A single figure is expected: how many lines of the data that follows contain the word "Description".

START ENTRIES SUPPLIED

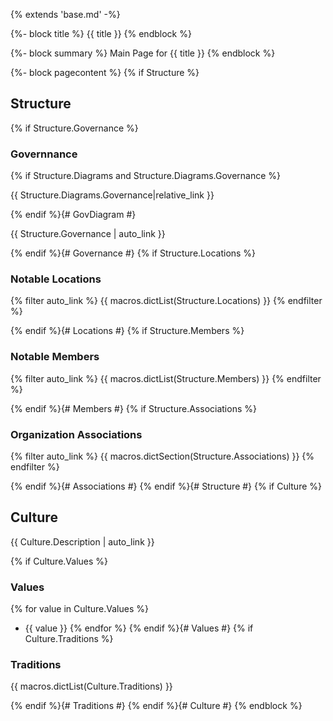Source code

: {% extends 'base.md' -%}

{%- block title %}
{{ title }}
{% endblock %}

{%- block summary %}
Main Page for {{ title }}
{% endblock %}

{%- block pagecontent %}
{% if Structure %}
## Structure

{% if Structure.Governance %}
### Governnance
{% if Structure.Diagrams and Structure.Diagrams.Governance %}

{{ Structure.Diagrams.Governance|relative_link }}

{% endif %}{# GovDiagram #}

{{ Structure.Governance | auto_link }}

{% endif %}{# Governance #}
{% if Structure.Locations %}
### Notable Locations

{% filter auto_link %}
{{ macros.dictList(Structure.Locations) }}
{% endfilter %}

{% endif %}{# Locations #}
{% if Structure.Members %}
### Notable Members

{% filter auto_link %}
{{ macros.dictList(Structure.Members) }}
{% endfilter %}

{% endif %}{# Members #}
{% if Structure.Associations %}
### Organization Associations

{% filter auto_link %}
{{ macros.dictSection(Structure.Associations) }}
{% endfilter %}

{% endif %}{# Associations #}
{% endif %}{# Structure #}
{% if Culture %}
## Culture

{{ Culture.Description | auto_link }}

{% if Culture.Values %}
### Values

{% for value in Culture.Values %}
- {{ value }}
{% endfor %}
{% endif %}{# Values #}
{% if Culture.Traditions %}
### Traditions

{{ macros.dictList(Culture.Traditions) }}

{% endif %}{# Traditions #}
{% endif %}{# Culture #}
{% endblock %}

END ENTRIES SUPPLIED
START ENTRIES SUPPLIED

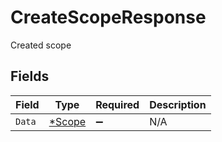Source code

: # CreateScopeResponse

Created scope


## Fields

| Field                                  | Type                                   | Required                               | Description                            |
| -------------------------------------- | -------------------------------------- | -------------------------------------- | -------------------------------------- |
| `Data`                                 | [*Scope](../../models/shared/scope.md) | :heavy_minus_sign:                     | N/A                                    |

END ENTRIES SUPPLIED
START ENTRIES SUPPLIED

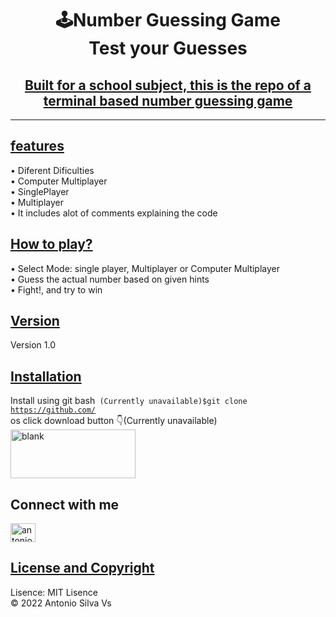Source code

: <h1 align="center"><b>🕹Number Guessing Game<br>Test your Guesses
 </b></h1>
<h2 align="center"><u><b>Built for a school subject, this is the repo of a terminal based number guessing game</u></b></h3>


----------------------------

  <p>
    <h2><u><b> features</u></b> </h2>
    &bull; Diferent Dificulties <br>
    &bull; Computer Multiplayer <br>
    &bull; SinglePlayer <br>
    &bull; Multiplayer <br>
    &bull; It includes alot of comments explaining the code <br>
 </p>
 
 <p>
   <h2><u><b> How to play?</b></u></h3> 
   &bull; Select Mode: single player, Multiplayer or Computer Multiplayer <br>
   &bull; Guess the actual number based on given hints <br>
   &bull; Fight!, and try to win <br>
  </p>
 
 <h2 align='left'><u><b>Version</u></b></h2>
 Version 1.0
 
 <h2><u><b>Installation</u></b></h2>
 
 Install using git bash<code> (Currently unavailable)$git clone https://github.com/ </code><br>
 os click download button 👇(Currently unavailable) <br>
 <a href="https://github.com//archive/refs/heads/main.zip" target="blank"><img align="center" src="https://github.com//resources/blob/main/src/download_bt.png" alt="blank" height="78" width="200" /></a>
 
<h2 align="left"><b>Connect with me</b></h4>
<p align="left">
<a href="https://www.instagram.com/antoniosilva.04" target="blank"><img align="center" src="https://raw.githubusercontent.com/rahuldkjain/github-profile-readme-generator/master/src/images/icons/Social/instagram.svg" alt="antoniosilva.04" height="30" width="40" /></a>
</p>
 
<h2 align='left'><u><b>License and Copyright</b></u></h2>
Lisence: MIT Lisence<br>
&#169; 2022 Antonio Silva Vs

END ENTRIES SUPPLIED

> [RESPONSE TO THE TASK]
2